With a label or not, since when does adding a label preclude the book not getting a regrade? CGC's policy is that as long as a book is removed from it's holder/inner well, it needs to be regraded. If they hand out free reholders based on submitting a book with the label, then we have a bigger issue than what's been exposed in this thread.

 

As for the scenario of "tweaking" the book to get the blue label - not a chance. This book was submitted by someone who clearly disagreed with CGC's assessment it was trimmed, and/or seems to have developed a way of identifying books or a manner of submitting which exposes CGC's grading inconsistency.

 

I concede this could be explained by someone with experience submitting in a manner that assures him a "less is more" service, or where there's a set of eyes/resources are absent from the grading mix due to time constraints or needing to crank out a high volume of submissions for a weekend show.

 

Regardless, what matters most here is how they handled this when it was brought to their attention the first time. The thing they missed most is the opportunity cost of averting this alternate ending from playing out.

 

Joe, the board member who purchased the book could have cracked it out and sold it raw down the line as an unrestored book. There are always options other than having it re-graded.

 

Your post did get me thinking so I went back and looked at the day the book was graded. It was 3/27/2014. That was the Thursday many of the CGC staff were flying into Seattle. I saw Paul at the show.
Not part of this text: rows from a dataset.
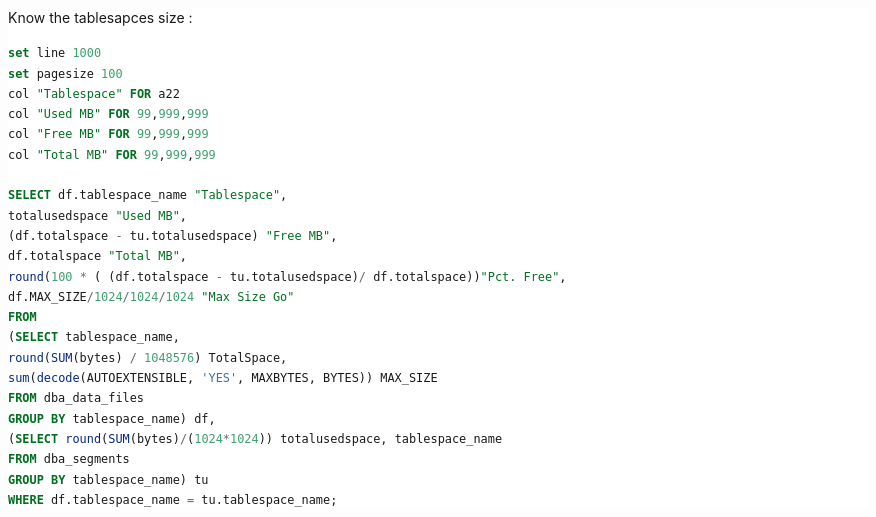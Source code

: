 Know the tablesapces size :

```SQL
set line 1000
set pagesize 100
col "Tablespace" FOR a22
col "Used MB" FOR 99,999,999
col "Free MB" FOR 99,999,999
col "Total MB" FOR 99,999,999

SELECT df.tablespace_name "Tablespace",
totalusedspace "Used MB",
(df.totalspace - tu.totalusedspace) "Free MB",
df.totalspace "Total MB",
round(100 * ( (df.totalspace - tu.totalusedspace)/ df.totalspace))"Pct. Free",
df.MAX_SIZE/1024/1024/1024 "Max Size Go"
FROM
(SELECT tablespace_name,
round(SUM(bytes) / 1048576) TotalSpace, 
sum(decode(AUTOEXTENSIBLE, 'YES', MAXBYTES, BYTES)) MAX_SIZE
FROM dba_data_files 
GROUP BY tablespace_name) df,
(SELECT round(SUM(bytes)/(1024*1024)) totalusedspace, tablespace_name
FROM dba_segments 
GROUP BY tablespace_name) tu
WHERE df.tablespace_name = tu.tablespace_name;
```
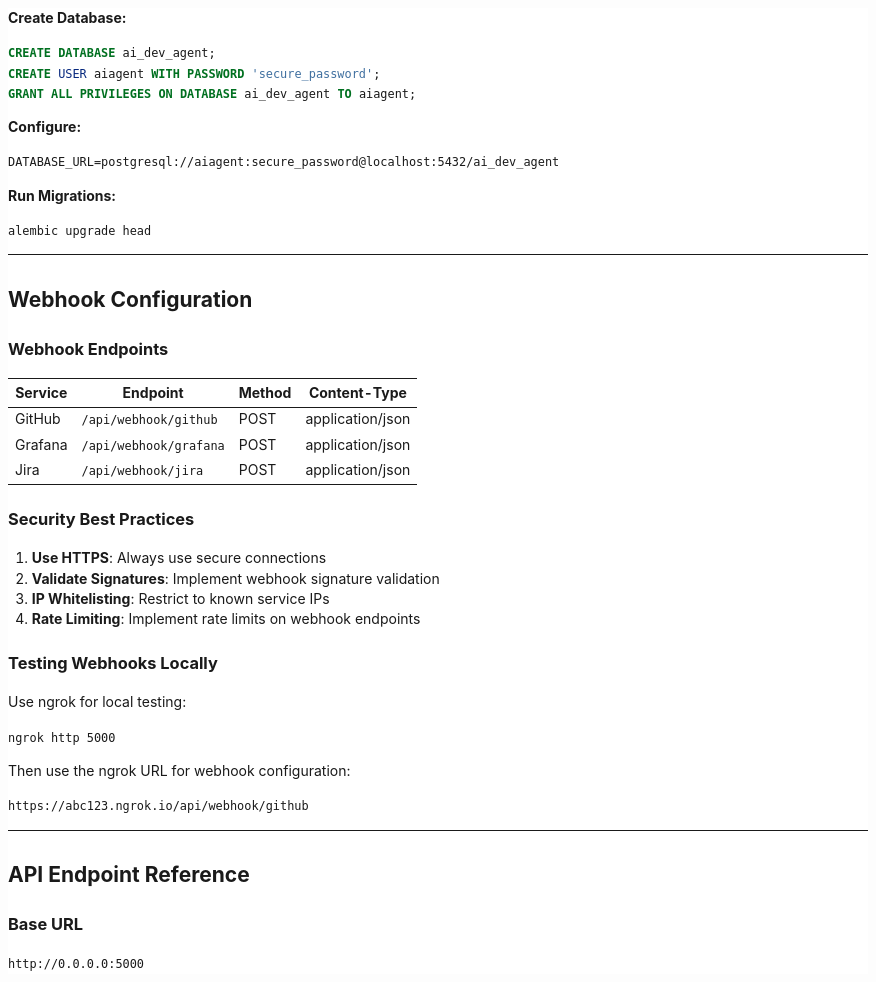 **Create Database:**
```sql
CREATE DATABASE ai_dev_agent;
CREATE USER aiagent WITH PASSWORD 'secure_password';
GRANT ALL PRIVILEGES ON DATABASE ai_dev_agent TO aiagent;
```

**Configure:**
```env
DATABASE_URL=postgresql://aiagent:secure_password@localhost:5432/ai_dev_agent
```

**Run Migrations:**
```bash
alembic upgrade head
```

---

## Webhook Configuration

### Webhook Endpoints

| Service | Endpoint | Method | Content-Type |
|---------|----------|--------|--------------|
| GitHub | `/api/webhook/github` | POST | application/json |
| Grafana | `/api/webhook/grafana` | POST | application/json |
| Jira | `/api/webhook/jira` | POST | application/json |

### Security Best Practices

1. **Use HTTPS**: Always use secure connections
2. **Validate Signatures**: Implement webhook signature validation
3. **IP Whitelisting**: Restrict to known service IPs
4. **Rate Limiting**: Implement rate limits on webhook endpoints

### Testing Webhooks Locally

Use ngrok for local testing:
```bash
ngrok http 5000
```

Then use the ngrok URL for webhook configuration:
```
https://abc123.ngrok.io/api/webhook/github
```

---

## API Endpoint Reference

### Base URL
```
http://0.0.0.0:5000
```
Not sure if he flew out Thursday or Friday but the book had to be finalized by someone left at CGC. I am not 100% on CGC's policy on walk-thru books but someone has to finalize it.

 

For the submitter to know the travel plans and availability of who would have been working that day would be timing of epic proportions. Not saying that someone out there could not have planned to have the book there understanding the dynamics of CGC's staffing issues just before a show, but it is a stretch.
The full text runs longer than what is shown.